The Anoka County Board on Tuesday briefly discussed creating a code of ethics, weeks after two women accused Commissioner Matt Look of harassing them in personal messages.
Look addressed his colleagues and a small group of constituents with a written statement denouncing the harassment allegations, first detailed in the Star Tribune, as his two accusers sat nearby.
"I harassed no one. Neither of the two ladies in either Star Tribune articles were harassed," he said. "I will not be resigning because I've done nothing wrong."
Danylle Peardon and Rachel Keller have both publicly accused Look of harassment and reported the alleged harassment to police, saying the commissioner contacted them directly after they got into arguments with him on Facebook.
"When I place personal posts on Facebook in a personal capacity, people are free to agree or disagree or they can choose to scroll past," Look said. "People have intentionally misled you … with falsified information in an effort to exaggerate a nonissue for the purposes of creating division within our community."
Commissioner Mandy Meisner is pushing for the board to consider adopting a code of ethics in response to the allegations, similar to what Ramsey, Dakota and Stearns counties have for their boards.
"We've got a lot of personnel and staff policies in place that [deal] with ethics and conduct," Meisner said. "However, we as county commissioners don't need to uphold those and so that to me is an area that … we should be stepping up."
Commissioners discussed her proposal for about 15 minutes Tuesday before the meeting ended at 3 p.m. Meisner provided copies of the codes of ethics from the three other counties in hope that the board could continue the discussion at their next work session.
Look said the board can further discuss ethics, while keeping in mind "we still have a First Amendment right to freedom of speech and I intend to enjoy this conversation."
Chairman Scott Schulte said Look's constituents need to vote him out if they disagree with his actions, or re-elect him if they agree.
"There is no remedy that is beneficial to this County Board," he said. "A public censure of a county official? That divides the board."
In text messages Look exchanged with his colleagues, obtained through a public-records request, Look referred to Peardon multiple times as a "libtard."
At Tuesday's meeting, Keller said people online have been calling her a "liberal nutjob," but she wore a hot pink "Women for Trump" face mask to prove that isn't the case.
"It has nothing to do with that. He's supposed to be nonpartisan," Keller said, adding that Look is "using politics to get what he wants."
Keller said she's worried the board won't do much in response to the allegations, but the fact that they were discussing a code of ethics was a step in the right direction.
Retiree Kim Krebsbach, who has lived in Oak Grove for more than two decades, said she'd never attended a County Board meeting before Tuesday but was motivated to go after observing Look's interactions online and because of her career in corrections, particularly in dealing with male offenders.

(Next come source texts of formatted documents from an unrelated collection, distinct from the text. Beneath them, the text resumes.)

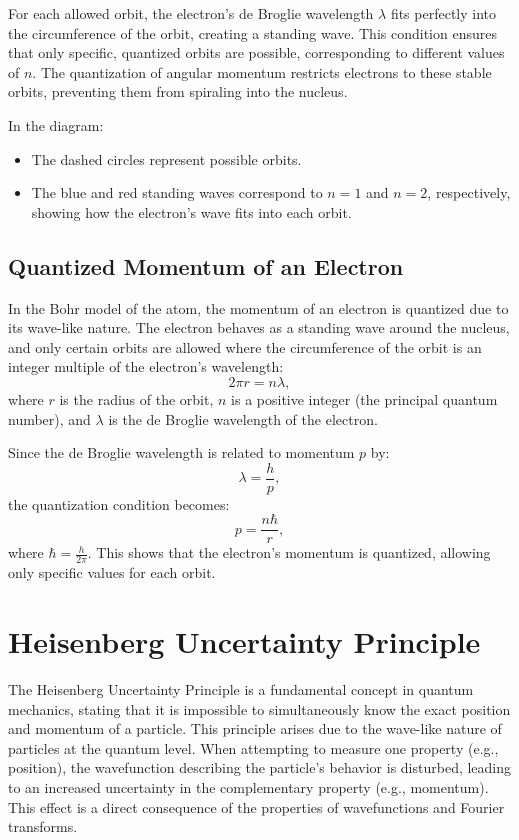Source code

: \documentclass{report}
\begin{document}
For each allowed orbit, the electron’s de Broglie wavelength $\lambda$ fits perfectly into the circumference of the orbit, creating a standing wave. This condition ensures that only specific, quantized orbits are possible, corresponding to different values of $n$. The quantization of angular momentum restricts electrons to these stable orbits, preventing them from spiraling into the nucleus.

In the diagram:
\begin{itemize}
	\item The dashed circles represent possible orbits.
	\item The blue and red standing waves correspond to $n=1$ and $n=2$, respectively, showing how the electron’s wave fits into each orbit.
\end{itemize}

\subsection{Quantized Momentum of an Electron}

In the Bohr model of the atom, the momentum of an electron is quantized due to its wave-like nature. The electron behaves as a standing wave around the nucleus, and only certain orbits are allowed where the circumference of the orbit is an integer multiple of the electron's wavelength:
\[
	2 \pi r = n \lambda,
\]
where $r$ is the radius of the orbit, $n$ is a positive integer (the principal quantum number), and $\lambda$ is the de Broglie wavelength of the electron.

Since the de Broglie wavelength is related to momentum $p$ by:
\[
	\lambda = \frac{h}{p},
\]
the quantization condition becomes:
\[
	p = \frac{n \hbar}{r},
\]
where $\hbar = \frac{h}{2\pi}$. This shows that the electron’s momentum is quantized, allowing only specific values for each orbit.


\section{Heisenberg Uncertainty Principle}

The Heisenberg Uncertainty Principle is a fundamental concept in quantum mechanics, stating that it is impossible to simultaneously know the exact position and momentum of a particle. This principle arises due to the wave-like nature of particles at the quantum level. When attempting to measure one property (e.g., position), the wavefunction describing the particle's behavior is disturbed, leading to an increased uncertainty in the complementary property (e.g., momentum). This effect is a direct consequence of the properties of wavefunctions and Fourier transforms.
\end{document}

"When I see this kind of behavior it concerns me a lot," she said. "I felt Commissioner Look was not responding in a professional manner. I really didn't think it was appropriate. This is not a partisan body, and I also think constituents need to be treated with respect."

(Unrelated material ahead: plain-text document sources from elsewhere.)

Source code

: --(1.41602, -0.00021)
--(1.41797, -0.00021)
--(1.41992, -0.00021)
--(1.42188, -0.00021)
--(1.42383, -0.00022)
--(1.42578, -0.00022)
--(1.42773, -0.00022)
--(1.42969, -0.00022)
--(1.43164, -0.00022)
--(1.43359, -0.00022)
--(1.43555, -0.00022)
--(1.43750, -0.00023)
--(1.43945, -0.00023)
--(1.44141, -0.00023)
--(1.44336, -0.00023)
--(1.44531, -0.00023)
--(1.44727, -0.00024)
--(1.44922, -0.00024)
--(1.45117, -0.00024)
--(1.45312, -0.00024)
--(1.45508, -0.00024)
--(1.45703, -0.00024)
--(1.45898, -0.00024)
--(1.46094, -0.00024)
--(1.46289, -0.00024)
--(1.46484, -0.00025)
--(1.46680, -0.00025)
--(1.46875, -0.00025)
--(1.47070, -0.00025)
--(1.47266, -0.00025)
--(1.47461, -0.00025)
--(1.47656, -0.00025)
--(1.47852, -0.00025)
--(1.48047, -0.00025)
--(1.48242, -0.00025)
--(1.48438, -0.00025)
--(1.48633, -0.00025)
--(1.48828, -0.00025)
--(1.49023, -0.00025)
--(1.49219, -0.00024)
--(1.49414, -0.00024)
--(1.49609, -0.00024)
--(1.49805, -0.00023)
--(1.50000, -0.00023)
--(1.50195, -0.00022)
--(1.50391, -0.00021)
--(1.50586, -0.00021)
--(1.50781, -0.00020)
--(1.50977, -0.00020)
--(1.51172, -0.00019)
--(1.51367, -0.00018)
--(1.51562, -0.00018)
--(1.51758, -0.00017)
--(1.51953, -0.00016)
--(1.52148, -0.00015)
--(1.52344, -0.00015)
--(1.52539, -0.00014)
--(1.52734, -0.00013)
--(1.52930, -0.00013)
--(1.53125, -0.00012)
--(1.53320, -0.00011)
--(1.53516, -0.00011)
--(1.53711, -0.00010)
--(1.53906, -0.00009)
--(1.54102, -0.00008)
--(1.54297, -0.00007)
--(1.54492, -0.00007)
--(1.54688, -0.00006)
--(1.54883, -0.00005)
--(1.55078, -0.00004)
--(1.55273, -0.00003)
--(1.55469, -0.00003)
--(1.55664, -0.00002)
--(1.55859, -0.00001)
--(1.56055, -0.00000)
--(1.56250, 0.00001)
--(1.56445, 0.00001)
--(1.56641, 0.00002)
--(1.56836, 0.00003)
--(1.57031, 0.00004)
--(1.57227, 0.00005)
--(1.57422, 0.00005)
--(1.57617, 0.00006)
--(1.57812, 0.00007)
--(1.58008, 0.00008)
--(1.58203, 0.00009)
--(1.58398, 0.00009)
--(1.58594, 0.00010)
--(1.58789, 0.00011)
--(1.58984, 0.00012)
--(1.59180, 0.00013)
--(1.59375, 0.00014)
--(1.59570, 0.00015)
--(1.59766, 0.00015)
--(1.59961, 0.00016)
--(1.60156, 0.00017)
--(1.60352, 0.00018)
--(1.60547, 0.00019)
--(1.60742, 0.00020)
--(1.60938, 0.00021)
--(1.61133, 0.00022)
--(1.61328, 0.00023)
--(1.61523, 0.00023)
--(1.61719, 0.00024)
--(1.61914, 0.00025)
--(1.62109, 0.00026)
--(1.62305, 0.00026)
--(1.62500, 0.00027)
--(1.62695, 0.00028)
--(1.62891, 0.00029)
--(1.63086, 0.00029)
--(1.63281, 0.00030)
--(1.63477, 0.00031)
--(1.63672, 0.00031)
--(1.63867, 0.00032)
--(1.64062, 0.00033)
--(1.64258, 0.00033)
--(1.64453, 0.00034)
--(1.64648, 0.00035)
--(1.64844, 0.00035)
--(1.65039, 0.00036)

Meisner said she will host a town hall in March or April to discuss best practices and a code of ethics. The meeting will be held virtually and feature David Schultz, professor of political science and ethics at Hamline University, with an opportunity for the public to comment.
Sen. Jim Abeler, R-Anoka, tweeted Feb. 5 that he supports Meisner's efforts: "Every public board ought to have a Code of Ethics, including the Anoka County Board."